Voltaire decía que el asunto de la historia es la
vida misma, las costumbres y el espíritu de las naciones y los pueblos.
¿Puede dudarse que en los bares se
desenvuelve y vive la historia? Los decretos, las leyes, la micro economía , el
sentimiento de la vida, las esperanzas y los miedos, aparecen en los vasos de
vino, en las partidas de cartas, en los comentarios a la televisión, en las
conversaciones en voz alta, a grito pelado, y en las confidenciales susurradas
al oído.
En el bar la filosofía se hace carne, se
humaniza; la política social queda interpretada al nivel de cada parroquiano;
los efectos de la gran economía se notan en las consumiciones; los números de
las estadísticas respiran.
Es el espacio donde suelen escasear las
ideas, donde dominan las creencias y las lealtades, lo mismo a un equipo de
fútbol que a un partido político, donde lo sentimental se impone a lo racional.
La vida, influenciada y perturbada por
la política, fluye por debajo de ésta con relativa autonomía y se constituye en
la sustancia verdadera de la historia, la que se vive, la que uno se puede
permitir.
El bar, contra su propia definición,
casi siempre pertenece a la esfera privada. Lo que en él se hace y se dice no
sirve para las leyes exteriores. Es la casa sin hijos, sin mujer, sin suegra.
Las formas sociales se esparcen, los clientes se ven y los ven como personas
definidas por sus proyectos y sus limitaciones, conformadas entre su condición
y su situación, entre su ser y su estar, entre lo que uno es y cómo le va.

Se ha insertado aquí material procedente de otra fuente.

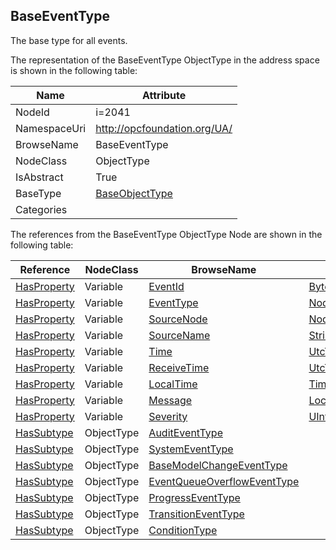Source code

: <!-- objecttype -->
## BaseEventType
The base type for all events.  
<!-- end of text -->
The representation of the BaseEventType ObjectType in the address space is shown in the following table:  

|Name|Attribute|
|---|---|
|NodeId|i=2041|
|NamespaceUri|http://opcfoundation.org/UA/|
|BrowseName|BaseEventType|
|NodeClass|ObjectType|
|IsAbstract|True|
|BaseType|[BaseObjectType](../../ObjectTypes/BaseObjectType/readme.md)|
|Categories||

The references from the BaseEventType ObjectType Node are shown in the following table:  

|Reference|NodeClass|BrowseName|DataType|TypeDefinition|ModellingRule|
|---|---|---|---|---|---|
|[HasProperty](../../ReferenceTypes/HasProperty/readme.md)|Variable|[EventId](#EventId)|[ByteString](../../DataTypes/ByteString/readme.md)|[PropertyType](../../VariableTypes/PropertyType/readme.md)|[Mandatory](../../Objects/Mandatory/readme.md)|
|[HasProperty](../../ReferenceTypes/HasProperty/readme.md)|Variable|[EventType](#EventType)|[NodeId](../../DataTypes/NodeId/readme.md)|[PropertyType](../../VariableTypes/PropertyType/readme.md)|[Mandatory](../../Objects/Mandatory/readme.md)|
|[HasProperty](../../ReferenceTypes/HasProperty/readme.md)|Variable|[SourceNode](#SourceNode)|[NodeId](../../DataTypes/NodeId/readme.md)|[PropertyType](../../VariableTypes/PropertyType/readme.md)|[Mandatory](../../Objects/Mandatory/readme.md)|
|[HasProperty](../../ReferenceTypes/HasProperty/readme.md)|Variable|[SourceName](#SourceName)|[String](../../DataTypes/String/readme.md)|[PropertyType](../../VariableTypes/PropertyType/readme.md)|[Mandatory](../../Objects/Mandatory/readme.md)|
|[HasProperty](../../ReferenceTypes/HasProperty/readme.md)|Variable|[Time](#Time)|[UtcTime](../../DataTypes/UtcTime/readme.md)|[PropertyType](../../VariableTypes/PropertyType/readme.md)|[Mandatory](../../Objects/Mandatory/readme.md)|
|[HasProperty](../../ReferenceTypes/HasProperty/readme.md)|Variable|[ReceiveTime](#ReceiveTime)|[UtcTime](../../DataTypes/UtcTime/readme.md)|[PropertyType](../../VariableTypes/PropertyType/readme.md)|[Mandatory](../../Objects/Mandatory/readme.md)|
|[HasProperty](../../ReferenceTypes/HasProperty/readme.md)|Variable|[LocalTime](#LocalTime)|[TimeZoneDataType](../../DataTypes/TimeZoneDataType/readme.md)|[PropertyType](../../VariableTypes/PropertyType/readme.md)|[Mandatory](../../Objects/Mandatory/readme.md)|
|[HasProperty](../../ReferenceTypes/HasProperty/readme.md)|Variable|[Message](#Message)|[LocalizedText](../../DataTypes/LocalizedText/readme.md)|[PropertyType](../../VariableTypes/PropertyType/readme.md)|[Mandatory](../../Objects/Mandatory/readme.md)|
|[HasProperty](../../ReferenceTypes/HasProperty/readme.md)|Variable|[Severity](#Severity)|[UInt16](../../DataTypes/UInt16/readme.md)|[PropertyType](../../VariableTypes/PropertyType/readme.md)|[Mandatory](../../Objects/Mandatory/readme.md)|
|[HasSubtype](../../ReferenceTypes/HasSubtype/readme.md)|ObjectType|[AuditEventType](#AuditEventType)||||
|[HasSubtype](../../ReferenceTypes/HasSubtype/readme.md)|ObjectType|[SystemEventType](#SystemEventType)||||
|[HasSubtype](../../ReferenceTypes/HasSubtype/readme.md)|ObjectType|[BaseModelChangeEventType](#BaseModelChangeEventType)||||
|[HasSubtype](../../ReferenceTypes/HasSubtype/readme.md)|ObjectType|[EventQueueOverflowEventType](#EventQueueOverflowEventType)||||
|[HasSubtype](../../ReferenceTypes/HasSubtype/readme.md)|ObjectType|[ProgressEventType](#ProgressEventType)||||
|[HasSubtype](../../ReferenceTypes/HasSubtype/readme.md)|ObjectType|[TransitionEventType](#TransitionEventType)||||
|[HasSubtype](../../ReferenceTypes/HasSubtype/readme.md)|ObjectType|[ConditionType](#ConditionType)||||



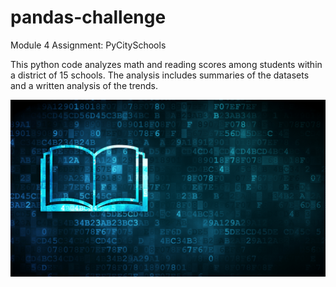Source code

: # pandas-challenge

Module 4 Assignment: PyCitySchools

This python code analyzes math and reading scores among students within a district of 15 schools. The analysis includes summaries of the datasets and a written analysis of the trends. 

![Alt text](Images/education.png)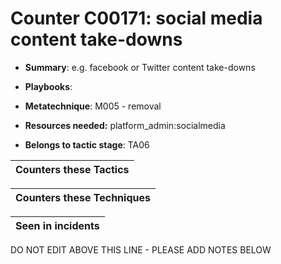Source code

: # Counter C00171: social media content take-downs

* **Summary**: e.g. facebook or Twitter content take-downs

* **Playbooks**: 

* **Metatechnique**: M005 - removal

* **Resources needed:** platform_admin:socialmedia

* **Belongs to tactic stage**: TA06


| Counters these Tactics |
| ---------------------- |



| Counters these Techniques |
| ------------------------- |



| Seen in incidents |
| ----------------- |


DO NOT EDIT ABOVE THIS LINE - PLEASE ADD NOTES BELOW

Los días cotidianos, monótonos y
singulares, llegan a ser intensos y atractivos con la fácil comunicación que
propone el ambiente. La conversación se vuelve espontánea y amena, los
protagonistas encuentran marco y público. A veces, aletea la alegría de vivir,
algo parecido a la felicidad. Otras veces se parecen demasiado a la antesala de
la muerte. Siempre se asemejan a nosotros mismos.